A man who kept chickens in appalling and filthy conditions in the back of a trailer has been ordered to do 80 hours unpaid work.

Bradford Magistrates' Court was told today the 12 chickens and 14 bantams belonging to Paul Pratt were cooped up in the back of a dirty trailer without food, water or sunlight.

The birds were suffering from foot rot and were infested with fleas and other parasites, the court heard.

Nigel Monaghan, prosecuting for the RSPCA, said that one bird had died and two others had to be put down because they were so ill.

A vet who treated the surviving birds gave them a body condition score of one out of five - with zero being the most unhealthy.

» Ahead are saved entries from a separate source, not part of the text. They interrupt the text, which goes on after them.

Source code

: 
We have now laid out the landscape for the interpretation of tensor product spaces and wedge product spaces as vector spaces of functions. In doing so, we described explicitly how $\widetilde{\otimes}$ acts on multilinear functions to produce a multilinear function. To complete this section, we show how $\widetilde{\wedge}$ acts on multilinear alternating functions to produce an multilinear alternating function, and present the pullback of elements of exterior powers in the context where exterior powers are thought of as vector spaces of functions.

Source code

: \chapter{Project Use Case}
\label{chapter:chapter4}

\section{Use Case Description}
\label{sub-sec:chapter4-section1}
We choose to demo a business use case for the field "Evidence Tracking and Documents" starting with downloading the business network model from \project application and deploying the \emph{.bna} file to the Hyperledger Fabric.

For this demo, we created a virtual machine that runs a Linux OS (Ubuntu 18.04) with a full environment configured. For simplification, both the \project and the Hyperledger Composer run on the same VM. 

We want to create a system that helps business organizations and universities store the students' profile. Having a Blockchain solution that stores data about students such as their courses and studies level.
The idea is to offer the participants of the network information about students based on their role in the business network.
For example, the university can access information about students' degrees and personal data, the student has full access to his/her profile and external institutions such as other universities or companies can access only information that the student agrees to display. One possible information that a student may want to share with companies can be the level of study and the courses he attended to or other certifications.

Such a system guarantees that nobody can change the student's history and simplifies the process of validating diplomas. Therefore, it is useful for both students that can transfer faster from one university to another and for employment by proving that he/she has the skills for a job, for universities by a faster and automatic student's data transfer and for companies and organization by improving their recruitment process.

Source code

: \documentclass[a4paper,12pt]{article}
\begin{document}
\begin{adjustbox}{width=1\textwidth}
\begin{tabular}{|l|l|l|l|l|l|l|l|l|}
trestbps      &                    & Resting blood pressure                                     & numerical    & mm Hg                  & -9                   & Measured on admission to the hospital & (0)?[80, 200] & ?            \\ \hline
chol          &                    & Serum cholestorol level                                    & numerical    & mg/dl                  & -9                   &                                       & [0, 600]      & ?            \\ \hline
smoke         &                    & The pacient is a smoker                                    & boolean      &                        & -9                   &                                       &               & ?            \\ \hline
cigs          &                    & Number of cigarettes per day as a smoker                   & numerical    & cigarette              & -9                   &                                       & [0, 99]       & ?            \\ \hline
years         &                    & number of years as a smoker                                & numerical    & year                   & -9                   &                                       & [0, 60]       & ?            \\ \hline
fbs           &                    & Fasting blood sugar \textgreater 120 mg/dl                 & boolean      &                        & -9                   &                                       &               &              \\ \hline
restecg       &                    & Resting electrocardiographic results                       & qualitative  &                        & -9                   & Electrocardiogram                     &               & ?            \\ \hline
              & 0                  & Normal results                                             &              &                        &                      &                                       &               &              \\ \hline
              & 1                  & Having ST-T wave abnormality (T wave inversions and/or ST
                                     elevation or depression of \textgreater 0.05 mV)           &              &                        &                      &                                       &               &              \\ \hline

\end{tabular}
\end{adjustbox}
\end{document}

Mr Monaghan said Inspector Carol Neale was called to the allotment site at the junction of New Lane and Dick Lane, Laisterdyke, by an animal health inspector in November last year.

Once she got inside the trailer and saw the birds were thin and had been left without nourishment. They would have also have been in severe discomfort because of the parasitic infestation.

When Pratt was interviewed, he told officers that he would go up to the allotment every day to look after them.

At a previous hearing Pratt, 22, of Portsmouth Avenue, Wapping, pleaded guilty to a charge of animal cruelty and he conceded that the animals had been left in a disgusting condition.

As well as the unpaid work the magistrates banned Pratt from ever owing birds, poultry and game for the rest of his life and ordered him to pay £1,400 in prosecution costs.